-------- TASK MATERIAL
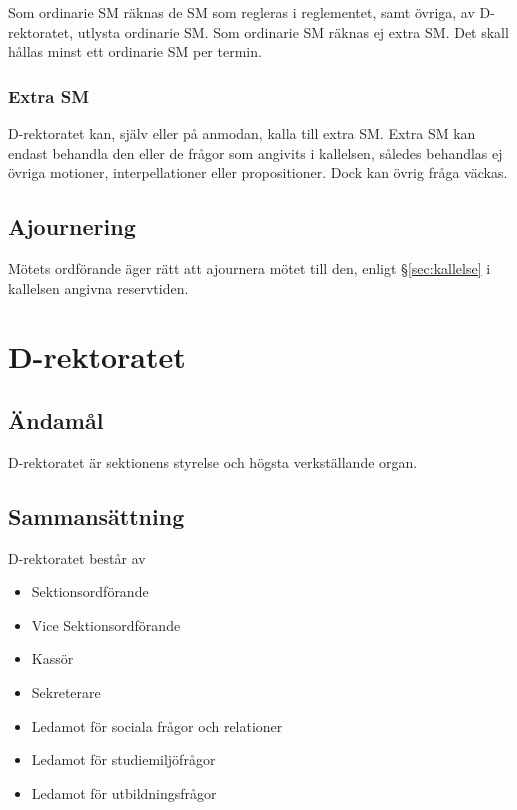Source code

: \documentclass{dgovdoc}
\begin{document}
Som ordinarie SM räknas de SM som regleras i reglementet, samt övriga, av
D-rektoratet, utlysta ordinarie SM. Som ordinarie SM räknas ej extra SM. Det
skall hållas minst ett ordinarie SM per termin.

\subsubsection{Extra SM}

D-rektoratet kan, själv eller på anmodan, kalla till extra SM. Extra SM kan
endast behandla den eller de frågor som angivits i kallelsen, således behandlas
ej övriga motioner, interpellationer eller propositioner. Dock kan övrig fråga
väckas.

\subsection{Ajournering}
\label{sec:ajournering}

Mötets ordförande äger rätt att ajournera mötet till den, enligt 
\S\ref{sec:kallelse} i kallelsen angivna reservtiden.

\section{D-rektoratet}

\subsection{Ändamål}

D-rektoratet är sektionens styrelse och högsta verkställande organ.

\subsection{Sammansättning}

D-rektoratet består av

\begin{itemize}
  \item Sektionsordförande
  \item Vice Sektionsordförande
  \item Kassör
  \item Sekreterare
  \item Ledamot för sociala frågor och relationer
  \item Ledamot för studiemiljöfrågor
  \item Ledamot för utbildningsfrågor
\end{itemize}
\end{document}
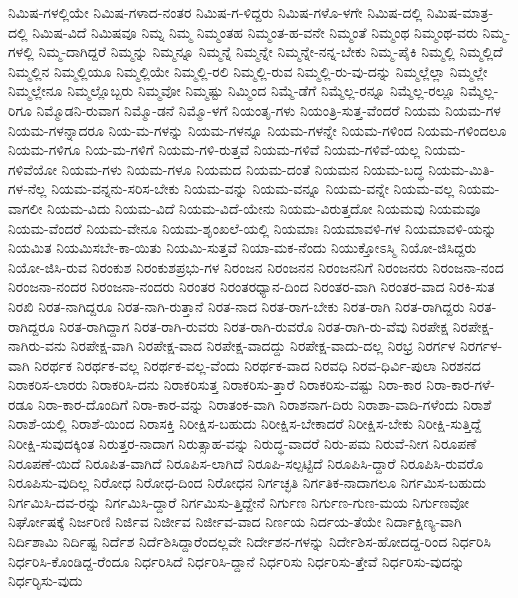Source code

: {ನಿಮಿಷ-ಗಳಲ್ಲಿಯೇ
ನಿಮಿಷ-ಗಳಾದ-ನಂತರ
ನಿಮಿಷ-ಗ-ಳಿದ್ದರು
ನಿಮಿಷ-ಗಳೊ-ಳಗೇ
ನಿಮಿಷ-ದಲ್ಲಿ
ನಿಮಿಷ-ಮಾತ್ರ-ದಲ್ಲಿ
ನಿಮಿಷ-ವಿದೆ
ನಿಮಿಷವೂ
ನಿಮ್ನ
ನಿಮ್ಮ
ನಿಮ್ಮಂತಹ
ನಿಮ್ಮಂತ-ಹ-ವನೇ
ನಿಮ್ಮಂತೆ
ನಿಮ್ಮಂಥ
ನಿಮ್ಮಂಥ-ವರು
ನಿಮ್ಮ-ಗಳಲ್ಲಿ
ನಿಮ್ಮ-ದಾಗಿದ್ದರೆ
ನಿಮ್ಮನ್ನು
ನಿಮ್ಮನ್ನೂ
ನಿಮ್ಮನ್ನೆ
ನಿಮ್ಮನ್ನೇ
ನಿಮ್ಮನ್ನೇ-ನನ್ನ-ಬೇಕು
ನಿಮ್ಮ-ಪೈಕಿ
ನಿಮ್ಮಲ್ಲಿ
ನಿಮ್ಮಲ್ಲಿದೆ
ನಿಮ್ಮಲ್ಲಿನ
ನಿಮ್ಮಲ್ಲಿಯೂ
ನಿಮ್ಮಲ್ಲಿಯೇ
ನಿಮ್ಮಲ್ಲಿ-ರಲಿ
ನಿಮ್ಮಲ್ಲಿ-ರುವ
ನಿಮ್ಮಲ್ಲಿ-ರು-ವು-ದನ್ನು
ನಿಮ್ಮಲ್ಲೆಲ್ಲಾ
ನಿಮ್ಮಲ್ಲೇ
ನಿಮ್ಮಲ್ಲೇನೂ
ನಿಮ್ಮಲ್ಲೊಬ್ಬರು
ನಿಮ್ಮವೋ
ನಿಮ್ಮಷ್ಟು
ನಿಮ್ಮಿಂದ
ನಿಮ್ಮೆ-ಡೆಗೆ
ನಿಮ್ಮೆಲ್ಲ-ರನ್ನೂ
ನಿಮ್ಮೆಲ್ಲ-ರಲ್ಲೂ
ನಿಮ್ಮೆಲ್ಲ-ರಿಗೂ
ನಿಮ್ಮೊಡನಿ-ರುವಾಗ
ನಿಮ್ಮೊ-ಡನೆ
ನಿಮ್ಮೊ-ಳಗೆ
ನಿಯಂತೃ-ಗಳು
ನಿಯಂತ್ರಿ-ಸುತ್ತ-ವೆಂದರೆ
ನಿಯಮ
ನಿಯಮ-ಗಳ
ನಿಯಮ-ಗಳನ್ನಾದರೂ
ನಿಯ-ಮ-ಗಳನ್ನು
ನಿಯಮ-ಗಳನ್ನೂ
ನಿಯಮ-ಗಳನ್ನೇ
ನಿಯಮ-ಗಳಿಂದ
ನಿಯಮ-ಗಳಿಂದಲೂ
ನಿಯಮ-ಗಳಿಗೂ
ನಿಯ-ಮ-ಗಳಿಗೆ
ನಿಯಮ-ಗಳಿ-ರುತ್ತವೆ
ನಿಯಮ-ಗಳಿವೆ
ನಿಯಮ-ಗಳಿವೆ-ಯಲ್ಲ
ನಿಯಮ-ಗಳಿವೆಯೋ
ನಿಯಮ-ಗಳು
ನಿಯಮ-ಗಳೂ
ನಿಯಮದ
ನಿಯಮ-ದಂತೆ
ನಿಯಮನ
ನಿಯಮ-ಬದ್ಧ
ನಿಯಮ-ಮಿತಿ-ಗಳ-ನೆಲ್ಲ
ನಿಯಮ-ವನ್ನನು-ಸರಿಸ-ಬೇಕು
ನಿಯಮ-ವನ್ನು
ನಿಯಮ-ವನ್ನೂ
ನಿಯಮ-ವನ್ನೇ
ನಿಯಮ-ವಲ್ಲ
ನಿಯಮ-ವಾಗಲೀ
ನಿಯಮ-ವಿದು
ನಿಯಮ-ವಿದೆ
ನಿಯಮ-ವಿದೆ-ಯೇನು
ನಿಯಮ-ವಿರುತ್ತದೋ
ನಿಯಮವು
ನಿಯಮವೂ
ನಿಯಮ-ವೆಂದರೆ
ನಿಯಮ-ವೇನೂ
ನಿಯಮ-ಶೃಂಖಲೆ-ಯಲ್ಲಿ
ನಿಯಮಾಃ
ನಿಯಮಾವಳಿ-ಗಳ
ನಿಯಮಾವಳಿ-ಯನ್ನು
ನಿಯಮಿತ
ನಿಯಮಿಸಬೇ-ಕಾ-ಯಿತು
ನಿಯಮಿ-ಸುತ್ತವೆ
ನಿಯಾ-ಮಕ-ನೆಂದು
ನಿಯುಕ್ತೋಽಸ್ಮಿ
ನಿಯೋ-ಜಿಸಿದ್ದರು
ನಿಯೋ-ಜಿಸಿ-ರುವ
ನಿರಂಕುಶ
ನಿರಂಕುಶಪ್ರಭು-ಗಳ
ನಿರಂಜನ
ನಿರಂಜನನ
ನಿರಂಜನನಿಗೆ
ನಿರಂಜನರು
ನಿರಂಜನಾ-ನಂದ
ನಿರಂಜನಾ-ನಂದರ
ನಿರಂಜನಾ-ನಂದರು
ನಿರಂತರ
ನಿರಂತರಧ್ಯಾನ-ದಿಂದ
ನಿರಂತರ-ವಾಗಿ
ನಿರಂತರ-ವಾದ
ನಿರಕಿ-ಸುತ
ನಿರಖಿ
ನಿರತ-ನಾಗಿದ್ದರೂ
ನಿರತ-ನಾಗಿ-ರುತ್ತಾನೆ
ನಿರತ-ನಾದ
ನಿರತ-ರಾಗ-ಬೇಕು
ನಿರತ-ರಾಗಿ
ನಿರತ-ರಾಗಿದ್ದರು
ನಿರತ-ರಾಗಿದ್ದರೂ
ನಿರತ-ರಾಗಿದ್ದಾಗ
ನಿರತ-ರಾಗಿ-ರುವರು
ನಿರತ-ರಾಗಿ-ರುವರೊ
ನಿರತ-ರಾಗಿ-ರು-ವೆವು
ನಿರಪೇಕ್ಷ
ನಿರಪೇಕ್ಷ-ನಾಗಿರು-ವನು
ನಿರಪೇಕ್ಷ-ವಾಗಿ
ನಿರಪೇಕ್ಷ-ವಾದ
ನಿರಪೇಕ್ಷ-ವಾದದ್ದು
ನಿರಪೇಕ್ಷ-ವಾದು-ದಲ್ಲ
ನಿರಭ್ರ
ನಿರರ್ಗಳ
ನಿರರ್ಗಳ-ವಾಗಿ
ನಿರರ್ಥಕ
ನಿರರ್ಥಕ-ವಲ್ಲ
ನಿರರ್ಥಕ-ವಲ್ಲ-ವೆಂದು
ನಿರರ್ಥಕ-ವಾದ
ನಿರವಧಿ
ನಿರವ-ಧಿರ್ವಿ-ಪುಲಾ
ನಿರಶನದ
ನಿರಾಕರಿಸ-ಲಾರರು
ನಿರಾಕರಿಸಿ-ದನು
ನಿರಾಕರಿಸುತ್ತ
ನಿರಾಕರಿಸು-ತ್ತಾರೆ
ನಿರಾಕರಿಸು-ವಷ್ಟು
ನಿರಾ-ಕಾರ
ನಿರಾ-ಕಾರ-ಗಳೆ-ರಡೂ
ನಿರಾ-ಕಾರ-ದೊಂದಿಗೆ
ನಿರಾ-ಕಾರ-ವನ್ನು
ನಿರಾತಂಕ-ವಾಗಿ
ನಿರಾಶನಾಗ-ದಿರು
ನಿರಾಶಾ-ವಾದಿ-ಗಳೆಂದು
ನಿರಾಶೆ
ನಿರಾಶೆ-ಯಲ್ಲಿ
ನಿರಾಶೆ-ಯಿಂದ
ನಿರಾಸಕ್ತಿ
ನಿರೀಕ್ಷಿಸ-ಬಹುದು
ನಿರೀಕ್ಷಿಸ-ಬೇಕಾದರೆ
ನಿರೀಕ್ಷಿಸ-ಬೇಕು
ನಿರೀಕ್ಷಿ-ಸುತ್ತಿದ್ದೆ
ನಿರೀಕ್ಷಿ-ಸುವುದಕ್ಕಿಂತ
ನಿರುತ್ತರ-ನಾದಾಗ
ನಿರುತ್ಸಾಹ-ವನ್ನು
ನಿರುದ್ಧ-ವಾದರೆ
ನಿರು-ಪಮ
ನಿರುವೆ-ನೀಗ
ನಿರೂಪಣೆ
ನಿರೂಪಣೆ-ಯಿದೆ
ನಿರೂಪಿತ-ವಾಗಿದೆ
ನಿರೂಪಿಸ-ಲಾಗಿದೆ
ನಿರೂಪಿ-ಸಲ್ಪಟ್ಟಿದೆ
ನಿರೂಪಿಸಿ-ದ್ದಾರೆ
ನಿರೂಪಿಸಿ-ರುವರೊ
ನಿರೂಪಿಸು-ವುದಿಲ್ಲ
ನಿರೋಧ
ನಿರೋಧ-ದಿಂದ
ನಿರೋಧನ
ನಿರ್ಗಚ್ಛತಿ
ನಿರ್ಗತಿಕ-ನಾದಾಗಲೂ
ನಿರ್ಗಮಿಸ-ಬಹುದು
ನಿರ್ಗಮಿಸಿ-ದವ-ರನ್ನು
ನಿರ್ಗಮಿಸಿ-ದ್ದಾರೆ
ನಿರ್ಗಮಿಸು-ತ್ತಿದ್ದೇನೆ
ನಿರ್ಗುಣ
ನಿರ್ಗುಣ-ಗುಣ-ಮಯ
ನಿರ್ಗುಣವೋ
ನಿರ್ಘೋಷಕ್ಕೆ
ನಿರ್ಜರಿಣಿ
ನಿರ್ಜಿವ
ನಿರ್ಜೀವ
ನಿರ್ಜೀವ-ವಾದ
ನಿರ್ಣಯ
ನಿರ್ದಯ-ತೆಯೇ
ನಿರ್ದಾಕ್ಷಿಣ್ಯ-ವಾಗಿ
ನಿರ್ದಿಶಾಮಿ
ನಿರ್ದಿಷ್ಟ
ನಿರ್ದೆಶ
ನಿರ್ದೆಶಿಸಿದ್ದಾರೆಂದಲ್ಲವೇ
ನಿರ್ದೇಶನ-ಗಳನ್ನು
ನಿರ್ದೇಶಿಸ-ಹೋದದ್ದ-ರಿಂದ
ನಿರ್ಧರಿಸಿ
ನಿರ್ಧರಿಸಿ-ಕೊಂಡಿದ್ದ-ರೆಂದೂ
ನಿರ್ಧರಿಸಿದೆ
ನಿರ್ಧರಿಸಿ-ದ್ದಾನೆ
ನಿರ್ಧರಿಸು
ನಿರ್ಧರಿಸು-ತ್ತೇವೆ
ನಿರ್ಧರಿಸು-ವುದನ್ನು
ನಿರ್ಧರಿೃಸು-ವುದು
}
----------------
Across the records, count each line that holds the string "räknas". Respond with the number only.

2